In conventional design and analysis of structures, it is generally assumed that they are fixedly supported and the foundation is rigid. However, in reality, structures are normally supported by flexible soil, and in the case of shallow foundations and under strong earthquakes, they could also experience foundation uplift – i.e. separation of foundation from its underlying soil. The flexibility of the soil medium beneath foundations could increase the overall flexibility of the soil-structure systems and also heighten their overall damping through the so-called radiation and hysteretic damping mechanisms of the soil. These effects, which are often known as inertial soil-structure interaction (SSI) effects, could significantly change the dynamic response of structures, especially when the structure is much less flexible than the soil medium supporting it and remains elastic.

In his M.S. thesis, Dr. Salehi evaluated the effects of soil flexibility and foundation uplift on the seismic performance of two-dimensional multi-story steel frames. More specifically, in the first part of his M.S. thesis, Dr.

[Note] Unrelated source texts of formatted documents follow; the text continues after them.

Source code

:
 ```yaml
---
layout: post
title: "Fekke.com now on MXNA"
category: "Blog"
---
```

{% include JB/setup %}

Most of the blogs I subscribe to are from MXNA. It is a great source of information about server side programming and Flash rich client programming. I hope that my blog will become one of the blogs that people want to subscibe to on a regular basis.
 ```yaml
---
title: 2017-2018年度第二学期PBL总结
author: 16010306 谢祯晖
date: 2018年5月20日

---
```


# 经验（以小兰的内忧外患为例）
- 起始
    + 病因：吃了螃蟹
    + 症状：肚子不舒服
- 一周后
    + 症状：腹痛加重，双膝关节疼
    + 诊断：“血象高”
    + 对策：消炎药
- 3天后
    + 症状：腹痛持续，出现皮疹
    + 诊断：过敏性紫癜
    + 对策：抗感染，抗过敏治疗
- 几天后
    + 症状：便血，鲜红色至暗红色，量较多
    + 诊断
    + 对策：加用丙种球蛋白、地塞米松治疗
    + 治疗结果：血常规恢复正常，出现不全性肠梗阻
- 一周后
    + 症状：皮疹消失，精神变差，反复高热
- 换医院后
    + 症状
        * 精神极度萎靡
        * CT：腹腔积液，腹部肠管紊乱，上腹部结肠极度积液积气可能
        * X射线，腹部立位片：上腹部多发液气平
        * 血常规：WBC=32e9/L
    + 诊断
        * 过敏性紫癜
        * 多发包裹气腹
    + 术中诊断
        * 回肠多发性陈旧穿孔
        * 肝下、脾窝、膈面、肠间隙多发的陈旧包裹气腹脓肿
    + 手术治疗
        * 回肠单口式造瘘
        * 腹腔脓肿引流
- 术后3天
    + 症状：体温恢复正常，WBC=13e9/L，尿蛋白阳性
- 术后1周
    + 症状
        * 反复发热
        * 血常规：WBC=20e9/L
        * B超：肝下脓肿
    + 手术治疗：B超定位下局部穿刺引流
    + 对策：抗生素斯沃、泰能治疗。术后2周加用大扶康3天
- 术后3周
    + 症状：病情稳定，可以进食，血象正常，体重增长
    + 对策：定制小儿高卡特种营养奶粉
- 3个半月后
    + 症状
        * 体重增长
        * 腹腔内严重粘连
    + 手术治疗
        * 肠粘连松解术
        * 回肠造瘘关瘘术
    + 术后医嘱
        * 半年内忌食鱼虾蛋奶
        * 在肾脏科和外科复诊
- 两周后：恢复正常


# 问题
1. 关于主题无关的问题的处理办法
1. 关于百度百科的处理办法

Salehi designed and analyzed a large number of moment resisting and concentrically braced steel frames supported by various foundation designs and soil flexibility. The analyses included both nonlinear pushover and time history analyses, considering a varied earthquake intensities. The results of hundreds of analyses performed on the selected structures revealed the separate effects of soil flexibility and foundation uplift on the seismic performance of steel frames. The key parameters of the soil-structure system influencing the significance of the above effects were also identified. In general, this research showed that foundation uplift could increase the displacement demands of steel frames, but it generally reduces their inter-story drift and ductility demands. The major findings of this part of Dr. Salehi’s research have been published in a conference paper.

In the second part of this research, Dr. Salehi investigated the ability of the nonlinear pushover analysis method to predict the seismic demands of steel frames prone to foundation uplift. This study showed that the nonlinear pushover analysis method presented in ASCE 41-06 in unable to reasonably predict the seismic demands of steel frames considering foundation uplift. Further information on this part of Dr. Salehi’s research is found in his M.S. thesis.